* Work instructions:
What is the number of lines in the material below that include the word "center"? Write that number and nothing more.

* The records:
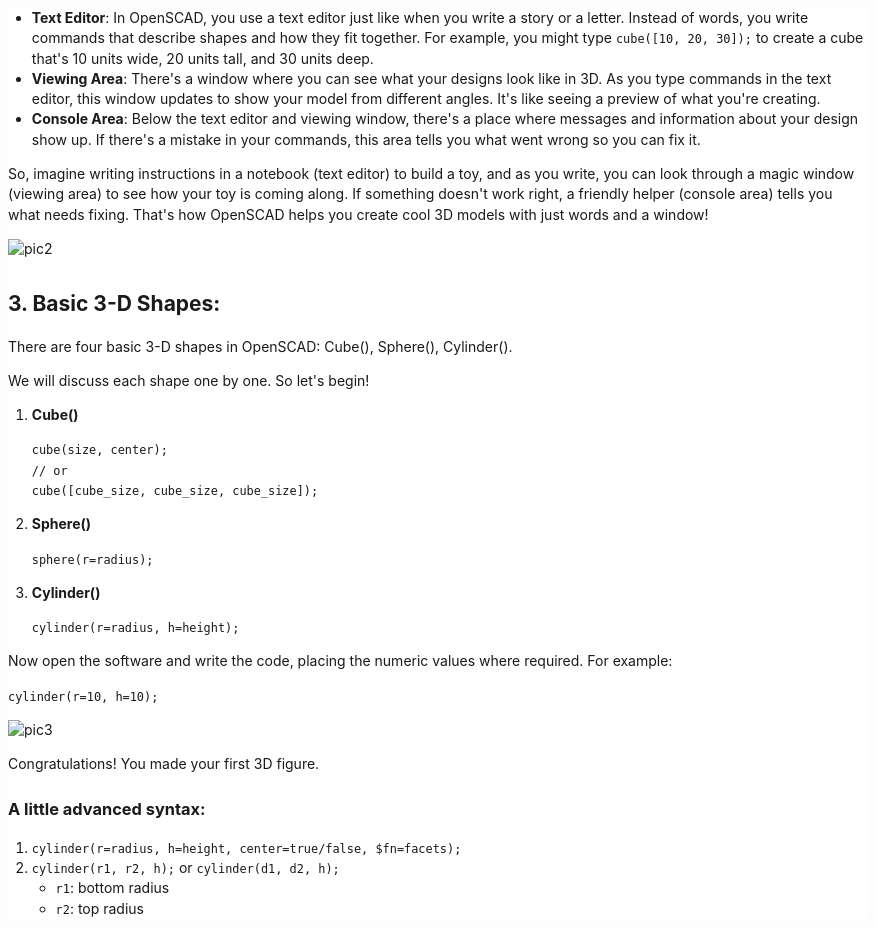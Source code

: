 - **Text Editor**: In OpenSCAD, you use a text editor just like when you write a story or a letter. Instead of words, you write commands that describe shapes and how they fit together. For example, you might type `cube([10, 20, 30]);` to create a cube that's 10 units wide, 20 units tall, and 30 units deep.
- **Viewing Area**: There's a window where you can see what your designs look like in 3D. As you type commands in the text editor, this window updates to show your model from different angles. It's like seeing a preview of what you're creating.
- **Console Area**: Below the text editor and viewing window, there's a place where messages and information about your design show up. If there's a mistake in your commands, this area tells you what went wrong so you can fix it.

So, imagine writing instructions in a notebook (text editor) to build a toy, and as you write, you can look through a magic window (viewing area) to see how your toy is coming along. If something doesn't work right, a friendly helper (console area) tells you what needs fixing. That's how OpenSCAD helps you create cool 3D models with just words and a window!


![pic2](https://i.pinimg.com/736x/af/77/28/af7728b9aaa0241e914c15583beb89ed.jpg)


## 3. Basic 3-D Shapes:

There are four basic 3-D shapes in OpenSCAD: Cube(), Sphere(), Cylinder().

We will discuss each shape one by one. So let's begin!

1. **Cube()**
   ```scad
   cube(size, center);
   // or
   cube([cube_size, cube_size, cube_size]);
   ```

2. **Sphere()**
   ```scad
   sphere(r=radius);
   ```

3. **Cylinder()**
   ```scad
   cylinder(r=radius, h=height);
   ```

Now open the software and write the code, placing the numeric values where required. For example:
```scad
cylinder(r=10, h=10);
```

![pic3](https://i.pinimg.com/originals/a4/6b/23/a46b23dcc5eb3db30290023c808b895e.jpg)

Congratulations! You made your first 3D figure.

### A little advanced syntax:
1. `cylinder(r=radius, h=height, center=true/false, $fn=facets);`
2. `cylinder(r1, r2, h);` or `cylinder(d1, d2, h);`
   - `r1`: bottom radius
   - `r2`: top radius
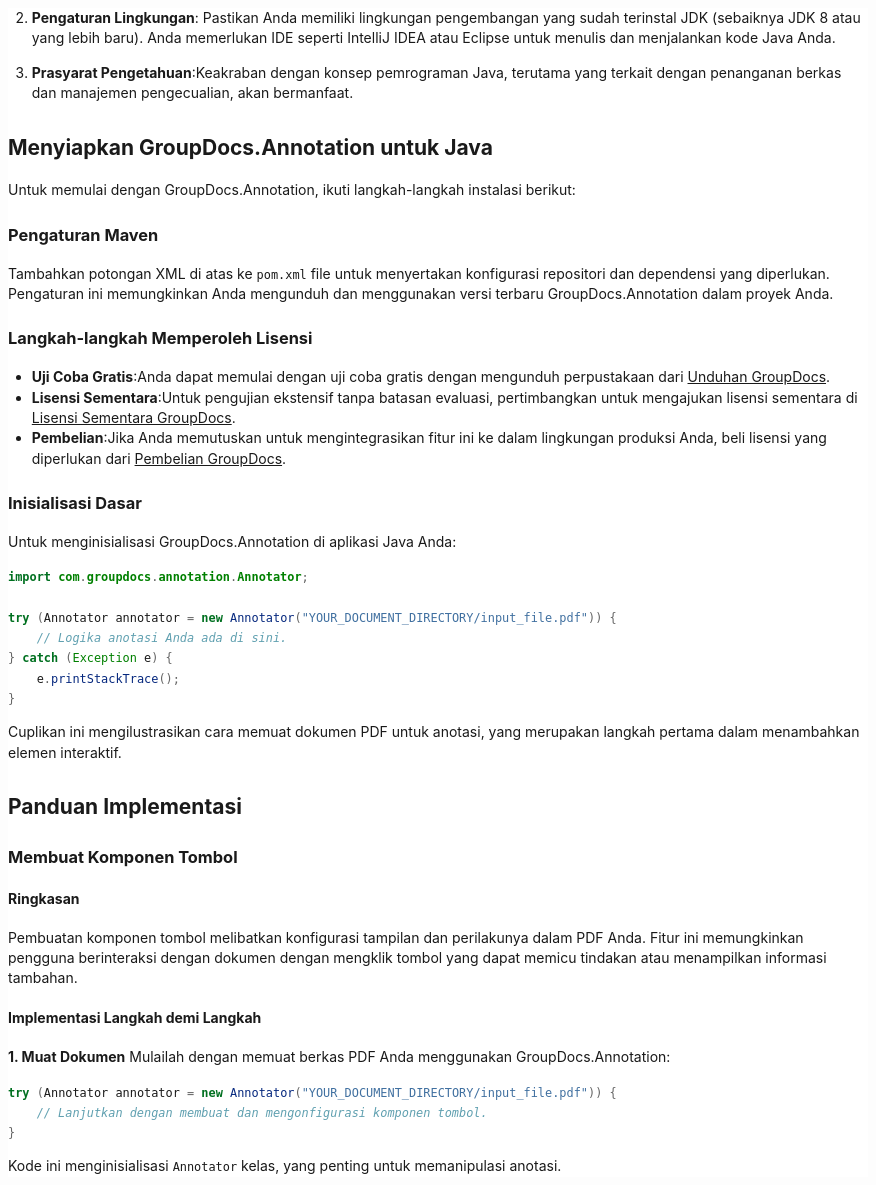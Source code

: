 2. **Pengaturan Lingkungan**: Pastikan Anda memiliki lingkungan pengembangan yang sudah terinstal JDK (sebaiknya JDK 8 atau yang lebih baru). Anda memerlukan IDE seperti IntelliJ IDEA atau Eclipse untuk menulis dan menjalankan kode Java Anda.

3. **Prasyarat Pengetahuan**:Keakraban dengan konsep pemrograman Java, terutama yang terkait dengan penanganan berkas dan manajemen pengecualian, akan bermanfaat.

## Menyiapkan GroupDocs.Annotation untuk Java
Untuk memulai dengan GroupDocs.Annotation, ikuti langkah-langkah instalasi berikut:

### Pengaturan Maven
Tambahkan potongan XML di atas ke `pom.xml` file untuk menyertakan konfigurasi repositori dan dependensi yang diperlukan. Pengaturan ini memungkinkan Anda mengunduh dan menggunakan versi terbaru GroupDocs.Annotation dalam proyek Anda.

### Langkah-langkah Memperoleh Lisensi
- **Uji Coba Gratis**:Anda dapat memulai dengan uji coba gratis dengan mengunduh perpustakaan dari [Unduhan GroupDocs](https://releases.groupdocs.com/annotation/java/).
- **Lisensi Sementara**:Untuk pengujian ekstensif tanpa batasan evaluasi, pertimbangkan untuk mengajukan lisensi sementara di [Lisensi Sementara GroupDocs](https://purchase.groupdocs.com/temporary-license/).
- **Pembelian**:Jika Anda memutuskan untuk mengintegrasikan fitur ini ke dalam lingkungan produksi Anda, beli lisensi yang diperlukan dari [Pembelian GroupDocs](https://purchase.groupdocs.com/buy).

### Inisialisasi Dasar
Untuk menginisialisasi GroupDocs.Annotation di aplikasi Java Anda:
```java
import com.groupdocs.annotation.Annotator;

try (Annotator annotator = new Annotator("YOUR_DOCUMENT_DIRECTORY/input_file.pdf")) {
    // Logika anotasi Anda ada di sini.
} catch (Exception e) {
    e.printStackTrace();
}
```
Cuplikan ini mengilustrasikan cara memuat dokumen PDF untuk anotasi, yang merupakan langkah pertama dalam menambahkan elemen interaktif.

## Panduan Implementasi
### Membuat Komponen Tombol
#### Ringkasan
Pembuatan komponen tombol melibatkan konfigurasi tampilan dan perilakunya dalam PDF Anda. Fitur ini memungkinkan pengguna berinteraksi dengan dokumen dengan mengklik tombol yang dapat memicu tindakan atau menampilkan informasi tambahan.
#### Implementasi Langkah demi Langkah
**1. Muat Dokumen**
Mulailah dengan memuat berkas PDF Anda menggunakan GroupDocs.Annotation:
```java
try (Annotator annotator = new Annotator("YOUR_DOCUMENT_DIRECTORY/input_file.pdf")) {
    // Lanjutkan dengan membuat dan mengonfigurasi komponen tombol.
}
```
Kode ini menginisialisasi `Annotator` kelas, yang penting untuk memanipulasi anotasi.
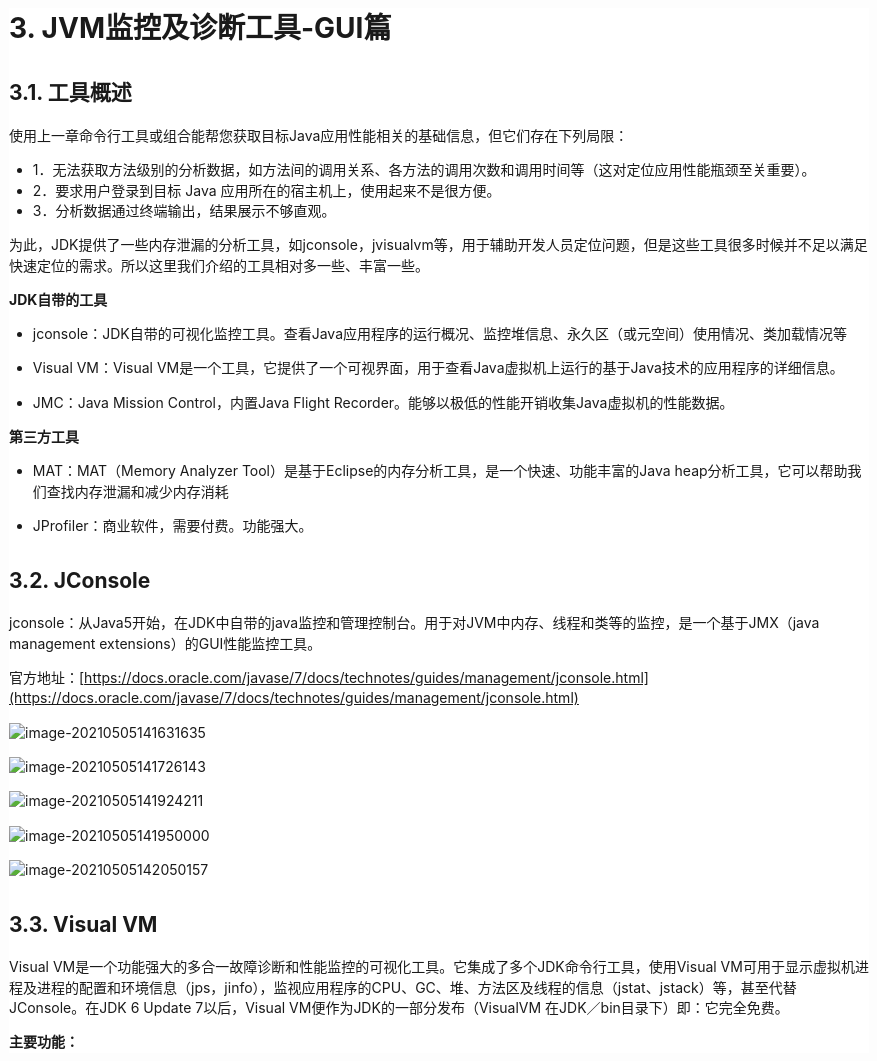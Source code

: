 # 3. JVM监控及诊断工具-GUI篇

## 3.1. 工具概述

使用上一章命令行工具或组合能帮您获取目标Java应用性能相关的基础信息，但它们存在下列局限：

- 1．无法获取方法级别的分析数据，如方法间的调用关系、各方法的调用次数和调用时间等（这对定位应用性能瓶颈至关重要）。
- 2．要求用户登录到目标 Java 应用所在的宿主机上，使用起来不是很方便。
- 3．分析数据通过终端输出，结果展示不够直观。

为此，JDK提供了一些内存泄漏的分析工具，如jconsole，jvisualvm等，用于辅助开发人员定位问题，但是这些工具很多时候并不足以满足快速定位的需求。所以这里我们介绍的工具相对多一些、丰富一些。

**JDK自带的工具**

- jconsole：JDK自带的可视化监控工具。查看Java应用程序的运行概况、监控堆信息、永久区（或元空间）使用情况、类加载情况等

- Visual VM：Visual VM是一个工具，它提供了一个可视界面，用于查看Java虚拟机上运行的基于Java技术的应用程序的详细信息。

- JMC：Java Mission Control，内置Java Flight Recorder。能够以极低的性能开销收集Java虚拟机的性能数据。

**第三方工具**

- MAT：MAT（Memory Analyzer Tool）是基于Eclipse的内存分析工具，是一个快速、功能丰富的Java heap分析工具，它可以帮助我们查找内存泄漏和减少内存消耗

- JProfiler：商业软件，需要付费。功能强大。


## 3.2. JConsole

jconsole：从Java5开始，在JDK中自带的java监控和管理控制台。用于对JVM中内存、线程和类等的监控，是一个基于JMX（java management extensions）的GUI性能监控工具。

官方地址：[https://docs.oracle.com/javase/7/docs/technotes/guides/management/jconsole.html](https://docs.oracle.com/javase/7/docs/technotes/guides/management/jconsole.html)

![image-20210505141631635](https://gitee.com/vectorx/ImageCloud/raw/master/others/20210505141653.png)

![image-20210505141726143](https://gitee.com/vectorx/ImageCloud/raw/master/others/20210505141728.png)

![image-20210505141924211](https://gitee.com/vectorx/ImageCloud/raw/master/others/20210505141930.png)

![image-20210505141950000](https://gitee.com/vectorx/ImageCloud/raw/master/others/20210505141952.png)

![image-20210505142050157](https://gitee.com/vectorx/ImageCloud/raw/master/others/20210505142053.png)

## 3.3. Visual VM

Visual VM是一个功能强大的多合一故障诊断和性能监控的可视化工具。它集成了多个JDK命令行工具，使用Visual VM可用于显示虚拟机进程及进程的配置和环境信息（jps，jinfo），监视应用程序的CPU、GC、堆、方法区及线程的信息（jstat、jstack）等，甚至代替JConsole。在JDK 6 Update 7以后，Visual VM便作为JDK的一部分发布（VisualVM 在JDK／bin目录下）即：它完全免费。

**主要功能：**
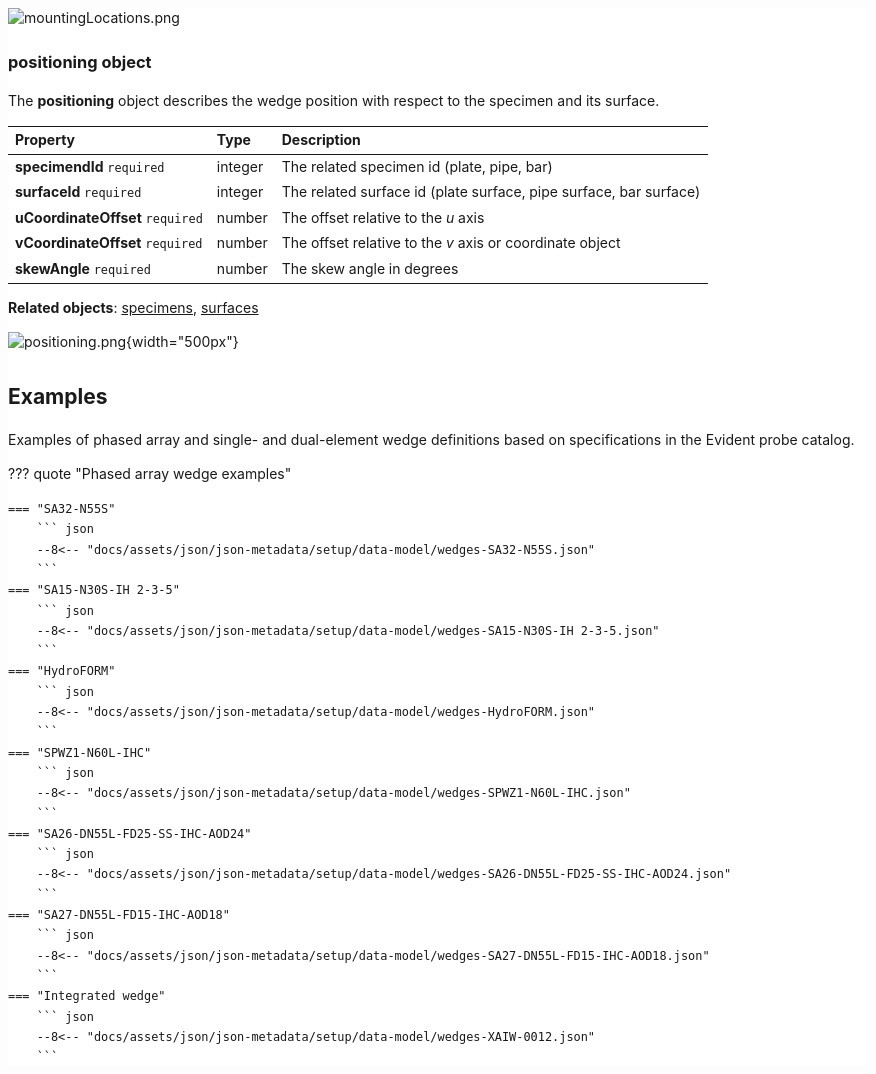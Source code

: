 ![mountingLocations.png](../../../assets/images/json-metadata/setup/data-model/wedges/mountingLocations.png)


### **positioning** object

The **positioning** object describes the wedge position with respect to the specimen and its surface.

| Property                         | Type    | Description                                                       |
| :------------------------------- | :------ | :---------------------------------------------------------------- |
| **specimendId** `required`       | integer | The related specimen id (plate, pipe, bar)                       |
| **surfaceId** `required`         | integer | The related surface id (plate surface, pipe surface, bar surface) |
| **uCoordinateOffset** `required` | number  | The offset relative to the $u$ axis                                       |
| **vCoordinateOffset** `required` | number  | The offset relative to the $v$ axis or coordinate object                  |
| **skewAngle** `required`         | number  | The skew angle in degrees                                         |


**Related objects**: [specimens](specimens.md#specimens-array), [surfaces](specimens.md#surfaces-array)

![positioning.png](../../../assets/images/json-metadata/setup/data-model/wedges/positioning.png){width="500px"}

## Examples

Examples of phased array and single- and dual-element wedge definitions based on specifications in the Evident probe catalog.  

??? quote "Phased array wedge examples"

    === "SA32-N55S"
        ``` json
        --8<-- "docs/assets/json/json-metadata/setup/data-model/wedges-SA32-N55S.json"
        ``` 
    === "SA15-N30S-IH 2-3-5"
        ``` json
        --8<-- "docs/assets/json/json-metadata/setup/data-model/wedges-SA15-N30S-IH 2-3-5.json"
        ```
    === "HydroFORM"
        ``` json
        --8<-- "docs/assets/json/json-metadata/setup/data-model/wedges-HydroFORM.json"
        ``` 
    === "SPWZ1-N60L-IHC"
        ``` json
        --8<-- "docs/assets/json/json-metadata/setup/data-model/wedges-SPWZ1-N60L-IHC.json"
        ``` 
    === "SA26-DN55L-FD25-SS-IHC-AOD24"
        ``` json
        --8<-- "docs/assets/json/json-metadata/setup/data-model/wedges-SA26-DN55L-FD25-SS-IHC-AOD24.json"
        ```
    === "SA27-DN55L-FD15-IHC-AOD18"
        ``` json
        --8<-- "docs/assets/json/json-metadata/setup/data-model/wedges-SA27-DN55L-FD15-IHC-AOD18.json"
        ```
    === "Integrated wedge"
        ``` json
        --8<-- "docs/assets/json/json-metadata/setup/data-model/wedges-XAIW-0012.json"
        ```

* Answer box:
2